AVAILABLE RECORDS:

== == ==

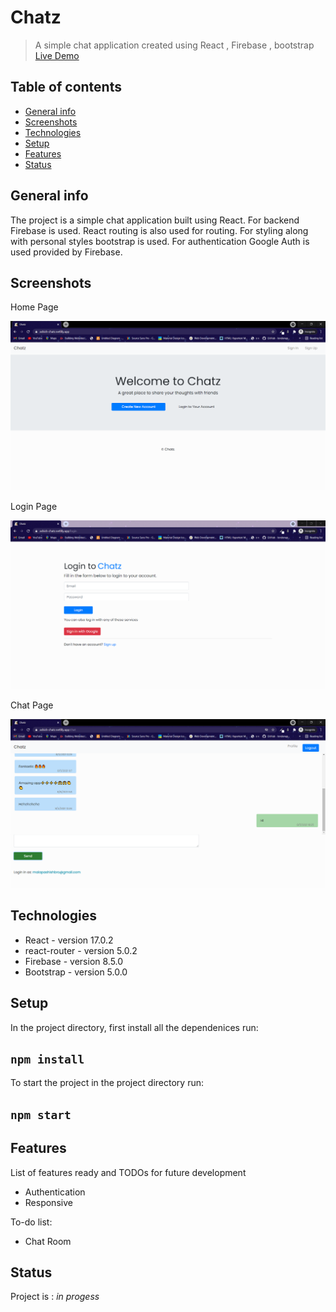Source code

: # Chatz
> A simple chat application created using React , Firebase , bootstrap <br />
> [Live Demo](https://ashish-chatz.netlify.app/)

## Table of contents
* [General info](#general-info)
* [Screenshots](#screenshots)
* [Technologies](#technologies)
* [Setup](#setup)
* [Features](#features)
* [Status](#status)

## General info
The project is a simple chat application built using React. For backend Firebase is used. React routing is also used for routing. For styling along with personal styles bootstrap is used. For authentication Google Auth is used provided by Firebase.

## Screenshots

Home Page 

![Home Page](images/Homepage.PNG)

Login Page

![Login Page](images/Loginpage.PNG)

Chat Page

![Chat Page](images/chat.PNG)

## Technologies
* React - version 17.0.2
* react-router - version 5.0.2
* Firebase - version 8.5.0
* Bootstrap - version 5.0.0

## Setup

In the project directory, first install all the dependenices run:
## `npm install`

To start the project in the project directory run:
## `npm start`

## Features
List of features ready and TODOs for future development
* Authentication
* Responsive

To-do list:
* Chat Room

## Status
Project is : _in progess_
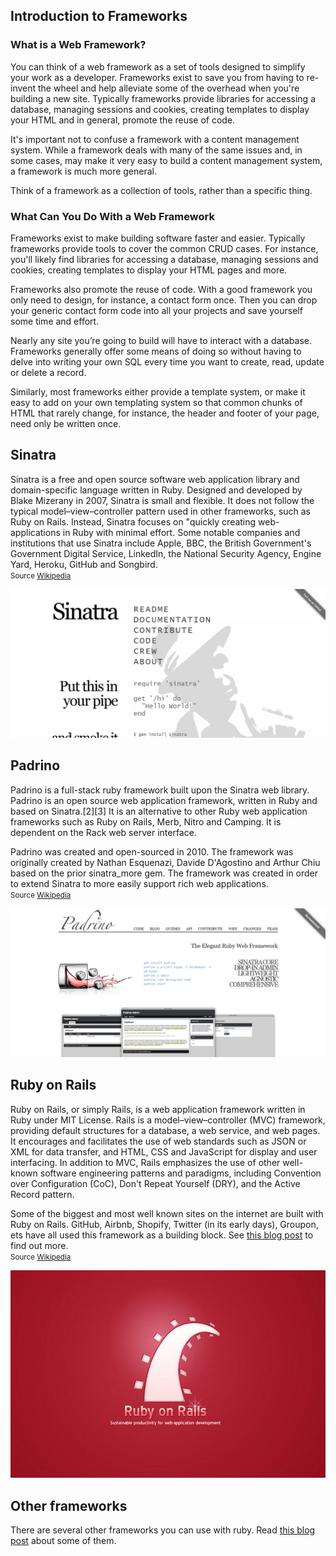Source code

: ## Introduction to Frameworks

### What is a Web Framework?
You can think of a web framework as a set of tools designed to simplify your work as a developer. Frameworks exist to save you from having to re-invent the wheel and help alleviate some of the overhead when you're building a new site. Typically frameworks provide libraries for accessing a database, managing sessions and cookies, creating templates to display your HTML and in general, promote the reuse of code.

It's important not to confuse a framework with a content management system. While a framework deals with many of the same issues and, in some cases, may make it very easy to build a content management system, a framework is much more general.

Think of a framework as a collection of tools, rather than a specific thing.


### What Can You Do With a Web Framework
Frameworks exist to make building software faster and easier. Typically frameworks provide tools to cover the common CRUD cases. For instance, you'll likely find libraries for accessing a database, managing sessions and cookies, creating templates to display your HTML pages and more.

Frameworks also promote the reuse of code. With a good framework you only need to design, for instance, a contact form once. Then you can drop your generic contact form code into all your projects and save yourself some time and effort.

Nearly any site you’re going to build will have to interact with a database. Frameworks generally offer some means of doing so without having to delve into writing your own SQL every time you want to create, read, update or delete a record.

Similarly, most frameworks either provide a template system, or make it easy to add on your own templating system so that common chunks of HTML that rarely change, for instance, the header and footer of your page, need only be written once.

## Sinatra
Sinatra is a free and open source software web application library and domain-specific language written in Ruby. Designed and developed by Blake Mizerany in 2007, Sinatra is small and flexible. It does not follow the typical model–view–controller pattern used in other frameworks, such as Ruby on Rails. Instead, Sinatra focuses on "quickly creating web-applications in Ruby with minimal effort. 
Some notable companies and institutions that use Sinatra include Apple, BBC, the British Government's Government Digital Service, LinkedIn, the National Security Agency, Engine Yard, Heroku, GitHub and Songbird.
<br/><small>Source <a href="https://en.wikipedia.org/wiki/Sinatra_(software)">Wikipedia</a></small>

![](../images/framework_sinatra.png)

## Padrino
Padrino is a full-stack ruby framework built upon the Sinatra web library. 
Padrino is an open source web application framework, written in Ruby and based on Sinatra.[2][3] It is an alternative to other Ruby web application frameworks such as Ruby on Rails, Merb, Nitro and Camping. It is dependent on the Rack web server interface.

Padrino was created and open-sourced in 2010. The framework was originally created by Nathan Esquenazi, Davide D'Agostino and Arthur Chiu based on the prior sinatra_more gem. The framework was created in order to extend Sinatra to more easily support rich web applications.
<br/><small>Source 
<a href="http://bit.ly/1TZEhTn"> Wikipedia</a></small>

![](../images/framework_padrino.png)

## Ruby on Rails
Ruby on Rails, or simply Rails, is a web application framework written in Ruby under MIT License. Rails is a model–view–controller (MVC) framework, providing default structures for a database, a web service, and web pages. It encourages and facilitates the use of web standards such as JSON or XML for data transfer, and HTML, CSS and JavaScript for display and user interfacing. In addition to MVC, Rails emphasizes the use of other well-known software engineering patterns and paradigms, including Convention over Configuration (CoC), Don't Repeat Yourself (DRY), and the Active Record pattern.

Some of the biggest and most well known sites on the internet are built with Ruby on Rails. GitHub, Airbnb, Shopify, Twitter (in its early days), Groupon, ets have all used this framework as a building block. See [this blog post](https://prograils.com/posts/top-10-famous-sites-built-with-ruby-on-rails) to find out more.
<br/><small>Source <a href="https://en.wikipedia.org/wiki/Ruby_on_Rails">Wikipedia</a></small>

![](../images/framework_ror.jpg)
## Other frameworks

There are several other frameworks you can use with ruby. Read [this blog post](http://codecondo.com/12-small-ruby-frameworks/) about some of them.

== == ==

WHAT IS REQUIRED:
Show every line above where "cases" is found.

OUTPUT OF THE TASK:
It's important not to confuse a framework with a content management system. While a framework deals with many of the same issues and, in some cases, may make it very easy to build a content management system, a framework is much more general.
Frameworks exist to make building software faster and easier. Typically frameworks provide tools to cover the common CRUD cases. For instance, you'll likely find libraries for accessing a database, managing sessions and cookies, creating templates to display your HTML pages and more.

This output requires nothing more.